> _EXERCISE DETAILS_:
Track down every line below that holds "divides" and copy it.

> _EXCERPTED DATA_:
************
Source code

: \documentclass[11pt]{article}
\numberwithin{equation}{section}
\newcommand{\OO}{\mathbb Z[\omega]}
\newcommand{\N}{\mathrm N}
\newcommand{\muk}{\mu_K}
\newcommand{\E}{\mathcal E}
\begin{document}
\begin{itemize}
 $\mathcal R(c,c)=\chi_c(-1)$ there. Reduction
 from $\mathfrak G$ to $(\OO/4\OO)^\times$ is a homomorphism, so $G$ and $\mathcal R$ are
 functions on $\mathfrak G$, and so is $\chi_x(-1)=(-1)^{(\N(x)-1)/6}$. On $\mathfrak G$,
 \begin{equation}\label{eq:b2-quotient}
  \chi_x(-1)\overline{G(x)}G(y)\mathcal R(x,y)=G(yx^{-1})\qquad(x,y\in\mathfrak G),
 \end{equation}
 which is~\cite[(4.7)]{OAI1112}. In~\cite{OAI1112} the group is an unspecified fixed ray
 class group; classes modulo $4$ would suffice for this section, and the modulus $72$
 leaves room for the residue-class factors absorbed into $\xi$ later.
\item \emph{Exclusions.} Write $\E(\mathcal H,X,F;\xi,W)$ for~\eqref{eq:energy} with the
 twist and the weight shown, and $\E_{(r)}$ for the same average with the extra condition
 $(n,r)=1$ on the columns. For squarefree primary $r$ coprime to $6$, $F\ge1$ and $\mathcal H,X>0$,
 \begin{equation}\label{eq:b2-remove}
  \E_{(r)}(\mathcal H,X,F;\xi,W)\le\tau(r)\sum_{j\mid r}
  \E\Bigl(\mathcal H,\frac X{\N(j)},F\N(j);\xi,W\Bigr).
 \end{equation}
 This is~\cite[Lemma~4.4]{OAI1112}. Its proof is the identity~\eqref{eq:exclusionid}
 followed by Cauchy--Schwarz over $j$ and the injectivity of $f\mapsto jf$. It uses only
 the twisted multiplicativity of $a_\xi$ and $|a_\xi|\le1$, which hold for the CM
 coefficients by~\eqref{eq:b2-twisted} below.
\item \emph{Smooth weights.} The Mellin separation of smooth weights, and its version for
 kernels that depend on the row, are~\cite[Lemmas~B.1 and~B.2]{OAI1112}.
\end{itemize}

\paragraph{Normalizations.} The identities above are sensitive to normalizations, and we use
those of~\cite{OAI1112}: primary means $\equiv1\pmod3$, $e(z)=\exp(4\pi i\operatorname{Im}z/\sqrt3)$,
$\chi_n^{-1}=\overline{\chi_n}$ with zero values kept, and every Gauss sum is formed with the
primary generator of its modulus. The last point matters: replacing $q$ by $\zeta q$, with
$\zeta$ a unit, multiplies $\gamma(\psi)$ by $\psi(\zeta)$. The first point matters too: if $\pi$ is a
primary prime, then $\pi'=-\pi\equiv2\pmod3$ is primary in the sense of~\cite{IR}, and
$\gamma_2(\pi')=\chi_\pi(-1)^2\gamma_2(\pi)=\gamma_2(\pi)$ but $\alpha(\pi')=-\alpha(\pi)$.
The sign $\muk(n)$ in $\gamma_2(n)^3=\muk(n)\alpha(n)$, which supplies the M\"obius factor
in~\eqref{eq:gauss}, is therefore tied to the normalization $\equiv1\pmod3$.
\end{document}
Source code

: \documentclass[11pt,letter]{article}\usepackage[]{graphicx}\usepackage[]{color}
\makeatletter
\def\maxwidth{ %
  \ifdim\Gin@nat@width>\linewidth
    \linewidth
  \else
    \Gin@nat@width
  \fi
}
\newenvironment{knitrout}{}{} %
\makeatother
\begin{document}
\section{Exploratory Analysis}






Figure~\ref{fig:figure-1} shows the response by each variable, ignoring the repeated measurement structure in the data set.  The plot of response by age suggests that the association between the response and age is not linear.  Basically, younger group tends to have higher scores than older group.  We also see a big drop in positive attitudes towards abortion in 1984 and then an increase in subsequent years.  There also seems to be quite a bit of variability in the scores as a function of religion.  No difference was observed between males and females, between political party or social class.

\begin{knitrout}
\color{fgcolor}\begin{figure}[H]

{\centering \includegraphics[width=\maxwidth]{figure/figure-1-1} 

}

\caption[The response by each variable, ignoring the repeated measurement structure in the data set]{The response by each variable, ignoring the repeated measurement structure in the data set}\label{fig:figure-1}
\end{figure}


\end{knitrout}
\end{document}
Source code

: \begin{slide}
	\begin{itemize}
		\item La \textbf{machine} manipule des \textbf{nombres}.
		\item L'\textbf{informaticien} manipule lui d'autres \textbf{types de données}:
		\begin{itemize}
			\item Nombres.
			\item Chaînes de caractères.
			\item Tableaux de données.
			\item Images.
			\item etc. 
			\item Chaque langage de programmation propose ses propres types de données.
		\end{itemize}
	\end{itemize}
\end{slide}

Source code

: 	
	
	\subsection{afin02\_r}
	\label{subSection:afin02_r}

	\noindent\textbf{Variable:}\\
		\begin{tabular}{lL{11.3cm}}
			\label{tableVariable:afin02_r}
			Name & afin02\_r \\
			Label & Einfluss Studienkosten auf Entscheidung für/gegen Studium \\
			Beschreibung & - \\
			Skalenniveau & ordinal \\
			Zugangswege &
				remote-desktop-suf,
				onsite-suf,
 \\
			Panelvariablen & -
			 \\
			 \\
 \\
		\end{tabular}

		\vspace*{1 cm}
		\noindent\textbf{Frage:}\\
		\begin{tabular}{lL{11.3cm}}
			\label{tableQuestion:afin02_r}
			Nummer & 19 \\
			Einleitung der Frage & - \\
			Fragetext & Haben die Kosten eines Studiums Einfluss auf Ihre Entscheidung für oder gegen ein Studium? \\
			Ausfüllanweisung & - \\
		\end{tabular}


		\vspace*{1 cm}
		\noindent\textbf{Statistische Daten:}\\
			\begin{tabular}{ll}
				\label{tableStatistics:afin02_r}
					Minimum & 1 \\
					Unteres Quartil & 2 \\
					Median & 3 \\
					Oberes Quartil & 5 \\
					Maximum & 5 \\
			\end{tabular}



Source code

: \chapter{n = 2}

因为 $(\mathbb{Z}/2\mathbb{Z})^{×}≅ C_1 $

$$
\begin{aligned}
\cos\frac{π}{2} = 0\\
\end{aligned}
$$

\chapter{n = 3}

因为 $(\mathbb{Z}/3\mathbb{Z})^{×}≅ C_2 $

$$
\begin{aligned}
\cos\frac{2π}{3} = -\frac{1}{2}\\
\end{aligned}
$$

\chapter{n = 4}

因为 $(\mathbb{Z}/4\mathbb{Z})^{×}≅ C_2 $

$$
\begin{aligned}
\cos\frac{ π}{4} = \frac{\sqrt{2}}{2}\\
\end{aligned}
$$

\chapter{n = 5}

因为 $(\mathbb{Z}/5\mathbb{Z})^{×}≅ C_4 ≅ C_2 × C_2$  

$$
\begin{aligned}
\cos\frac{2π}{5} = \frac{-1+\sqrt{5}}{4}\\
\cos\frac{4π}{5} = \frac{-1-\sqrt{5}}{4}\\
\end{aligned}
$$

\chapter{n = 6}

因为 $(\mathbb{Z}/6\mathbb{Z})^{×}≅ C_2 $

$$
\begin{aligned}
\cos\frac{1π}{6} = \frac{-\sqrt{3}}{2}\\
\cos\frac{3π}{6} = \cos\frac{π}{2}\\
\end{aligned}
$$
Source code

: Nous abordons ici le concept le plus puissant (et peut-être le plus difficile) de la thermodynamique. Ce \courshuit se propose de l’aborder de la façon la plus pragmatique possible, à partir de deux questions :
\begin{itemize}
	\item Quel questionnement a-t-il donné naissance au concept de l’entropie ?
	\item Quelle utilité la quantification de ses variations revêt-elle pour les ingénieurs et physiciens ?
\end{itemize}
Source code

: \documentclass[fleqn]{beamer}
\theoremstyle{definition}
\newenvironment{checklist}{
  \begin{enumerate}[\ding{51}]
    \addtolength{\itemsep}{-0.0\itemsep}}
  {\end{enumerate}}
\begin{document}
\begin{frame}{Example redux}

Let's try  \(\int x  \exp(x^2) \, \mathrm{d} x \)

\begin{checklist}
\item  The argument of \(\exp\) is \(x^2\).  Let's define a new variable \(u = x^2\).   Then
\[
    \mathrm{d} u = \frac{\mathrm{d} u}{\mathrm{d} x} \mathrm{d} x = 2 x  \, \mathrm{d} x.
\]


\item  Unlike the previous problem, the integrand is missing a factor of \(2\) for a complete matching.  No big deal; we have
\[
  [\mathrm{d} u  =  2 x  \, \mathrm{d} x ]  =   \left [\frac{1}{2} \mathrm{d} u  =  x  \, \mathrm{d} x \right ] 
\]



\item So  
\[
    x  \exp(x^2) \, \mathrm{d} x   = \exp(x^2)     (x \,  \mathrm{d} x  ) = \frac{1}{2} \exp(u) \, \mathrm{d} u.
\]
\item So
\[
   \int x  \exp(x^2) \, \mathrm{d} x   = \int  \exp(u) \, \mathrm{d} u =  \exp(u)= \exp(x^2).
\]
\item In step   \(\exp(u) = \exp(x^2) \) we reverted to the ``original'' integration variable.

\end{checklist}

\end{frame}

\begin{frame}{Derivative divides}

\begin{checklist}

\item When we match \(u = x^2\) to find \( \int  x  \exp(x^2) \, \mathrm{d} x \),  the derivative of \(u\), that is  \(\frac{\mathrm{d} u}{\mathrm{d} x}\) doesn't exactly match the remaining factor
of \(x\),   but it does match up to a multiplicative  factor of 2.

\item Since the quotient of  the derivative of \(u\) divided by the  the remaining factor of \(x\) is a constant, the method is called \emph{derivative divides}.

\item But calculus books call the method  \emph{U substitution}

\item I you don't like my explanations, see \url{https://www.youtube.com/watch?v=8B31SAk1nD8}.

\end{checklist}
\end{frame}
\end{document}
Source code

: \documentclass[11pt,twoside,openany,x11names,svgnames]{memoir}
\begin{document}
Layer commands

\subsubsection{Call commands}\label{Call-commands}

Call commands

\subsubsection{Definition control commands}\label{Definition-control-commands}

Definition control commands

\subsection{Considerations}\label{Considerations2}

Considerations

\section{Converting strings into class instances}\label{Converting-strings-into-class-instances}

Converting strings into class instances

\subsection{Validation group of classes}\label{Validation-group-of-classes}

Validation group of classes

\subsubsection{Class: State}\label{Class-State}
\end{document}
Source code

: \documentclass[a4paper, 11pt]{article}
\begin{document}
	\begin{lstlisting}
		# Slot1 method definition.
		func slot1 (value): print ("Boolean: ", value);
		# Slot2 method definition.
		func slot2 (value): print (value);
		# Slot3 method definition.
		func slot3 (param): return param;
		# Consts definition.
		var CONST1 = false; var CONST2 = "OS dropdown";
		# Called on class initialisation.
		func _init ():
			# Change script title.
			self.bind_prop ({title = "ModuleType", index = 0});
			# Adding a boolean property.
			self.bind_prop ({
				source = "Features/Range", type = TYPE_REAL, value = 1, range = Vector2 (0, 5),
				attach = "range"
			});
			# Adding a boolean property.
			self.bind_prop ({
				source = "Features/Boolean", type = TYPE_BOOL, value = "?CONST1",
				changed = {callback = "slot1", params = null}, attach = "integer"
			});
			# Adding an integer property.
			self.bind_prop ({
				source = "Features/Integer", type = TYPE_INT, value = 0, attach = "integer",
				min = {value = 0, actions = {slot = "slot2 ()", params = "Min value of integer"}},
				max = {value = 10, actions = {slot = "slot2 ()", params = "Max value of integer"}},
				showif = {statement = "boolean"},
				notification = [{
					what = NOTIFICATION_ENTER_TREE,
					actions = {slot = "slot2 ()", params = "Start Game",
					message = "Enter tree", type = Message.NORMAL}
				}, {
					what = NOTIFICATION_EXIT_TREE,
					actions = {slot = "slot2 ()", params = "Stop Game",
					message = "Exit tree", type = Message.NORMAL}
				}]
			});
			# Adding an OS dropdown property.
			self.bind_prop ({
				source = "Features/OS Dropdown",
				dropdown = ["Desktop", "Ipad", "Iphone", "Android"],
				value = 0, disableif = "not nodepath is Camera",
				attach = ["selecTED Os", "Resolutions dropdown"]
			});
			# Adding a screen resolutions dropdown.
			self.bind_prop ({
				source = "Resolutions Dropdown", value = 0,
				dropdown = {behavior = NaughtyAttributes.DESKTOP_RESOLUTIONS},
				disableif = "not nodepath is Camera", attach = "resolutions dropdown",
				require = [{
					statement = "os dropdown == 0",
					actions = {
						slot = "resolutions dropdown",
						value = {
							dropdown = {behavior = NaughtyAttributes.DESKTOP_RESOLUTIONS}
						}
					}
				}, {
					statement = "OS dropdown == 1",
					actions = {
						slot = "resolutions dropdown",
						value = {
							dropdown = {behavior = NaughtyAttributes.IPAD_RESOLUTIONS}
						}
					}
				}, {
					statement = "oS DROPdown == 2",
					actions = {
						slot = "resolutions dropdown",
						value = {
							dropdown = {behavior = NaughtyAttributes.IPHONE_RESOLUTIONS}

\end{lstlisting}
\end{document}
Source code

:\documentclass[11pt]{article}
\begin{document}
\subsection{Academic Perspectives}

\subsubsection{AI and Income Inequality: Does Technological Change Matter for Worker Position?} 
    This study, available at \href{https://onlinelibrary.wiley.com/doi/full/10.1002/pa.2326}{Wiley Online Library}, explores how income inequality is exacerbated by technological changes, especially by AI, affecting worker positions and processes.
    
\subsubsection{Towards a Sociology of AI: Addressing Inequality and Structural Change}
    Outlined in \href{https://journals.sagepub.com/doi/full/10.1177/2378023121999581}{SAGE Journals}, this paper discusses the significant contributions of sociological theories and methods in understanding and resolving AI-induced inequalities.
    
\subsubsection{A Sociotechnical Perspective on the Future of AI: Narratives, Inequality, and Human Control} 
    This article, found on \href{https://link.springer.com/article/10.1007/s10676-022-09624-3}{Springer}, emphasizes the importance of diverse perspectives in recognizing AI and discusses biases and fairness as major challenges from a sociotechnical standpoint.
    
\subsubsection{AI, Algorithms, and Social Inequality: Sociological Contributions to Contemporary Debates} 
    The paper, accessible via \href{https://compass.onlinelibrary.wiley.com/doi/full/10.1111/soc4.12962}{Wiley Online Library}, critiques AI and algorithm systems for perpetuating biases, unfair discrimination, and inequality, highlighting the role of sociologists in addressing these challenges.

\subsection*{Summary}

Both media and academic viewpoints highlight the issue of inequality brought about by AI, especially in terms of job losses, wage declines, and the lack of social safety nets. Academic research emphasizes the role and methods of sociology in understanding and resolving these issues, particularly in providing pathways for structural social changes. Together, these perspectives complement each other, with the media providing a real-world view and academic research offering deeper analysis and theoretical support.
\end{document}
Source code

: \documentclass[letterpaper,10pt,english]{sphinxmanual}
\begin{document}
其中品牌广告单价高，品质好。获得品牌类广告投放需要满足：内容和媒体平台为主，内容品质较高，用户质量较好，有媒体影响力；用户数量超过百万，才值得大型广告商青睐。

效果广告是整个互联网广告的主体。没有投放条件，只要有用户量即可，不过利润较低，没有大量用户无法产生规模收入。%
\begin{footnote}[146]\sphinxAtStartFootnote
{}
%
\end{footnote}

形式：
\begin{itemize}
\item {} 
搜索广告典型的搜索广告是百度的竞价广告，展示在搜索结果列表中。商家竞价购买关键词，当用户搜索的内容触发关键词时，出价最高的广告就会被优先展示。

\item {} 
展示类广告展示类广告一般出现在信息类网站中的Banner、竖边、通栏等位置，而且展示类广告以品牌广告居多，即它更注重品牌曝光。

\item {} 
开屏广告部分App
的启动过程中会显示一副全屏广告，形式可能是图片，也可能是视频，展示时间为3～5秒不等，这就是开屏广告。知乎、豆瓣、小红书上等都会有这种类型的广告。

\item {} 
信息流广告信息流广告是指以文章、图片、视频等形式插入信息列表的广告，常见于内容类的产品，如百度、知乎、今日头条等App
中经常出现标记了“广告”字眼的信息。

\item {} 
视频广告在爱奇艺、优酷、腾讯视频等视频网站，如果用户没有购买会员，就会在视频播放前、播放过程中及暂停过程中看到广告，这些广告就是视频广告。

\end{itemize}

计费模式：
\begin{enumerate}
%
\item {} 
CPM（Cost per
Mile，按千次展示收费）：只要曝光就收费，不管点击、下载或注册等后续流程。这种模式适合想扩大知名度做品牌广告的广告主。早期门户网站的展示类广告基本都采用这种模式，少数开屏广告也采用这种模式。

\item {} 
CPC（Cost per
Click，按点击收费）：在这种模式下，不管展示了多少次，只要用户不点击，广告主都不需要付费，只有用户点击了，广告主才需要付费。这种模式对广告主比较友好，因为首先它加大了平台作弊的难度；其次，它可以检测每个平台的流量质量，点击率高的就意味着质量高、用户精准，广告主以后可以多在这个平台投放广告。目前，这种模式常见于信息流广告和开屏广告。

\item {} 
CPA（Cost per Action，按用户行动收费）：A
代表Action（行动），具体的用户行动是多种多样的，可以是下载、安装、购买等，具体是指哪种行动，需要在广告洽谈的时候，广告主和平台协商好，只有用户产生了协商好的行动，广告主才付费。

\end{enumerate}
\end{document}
************
> _SOLUTION FOR THIS TASK_:
\begin{frame}{Derivative divides}
\item Since the quotient of  the derivative of \(u\) divided by the  the remaining factor of \(x\) is a constant, the method is called \emph{derivative divides}.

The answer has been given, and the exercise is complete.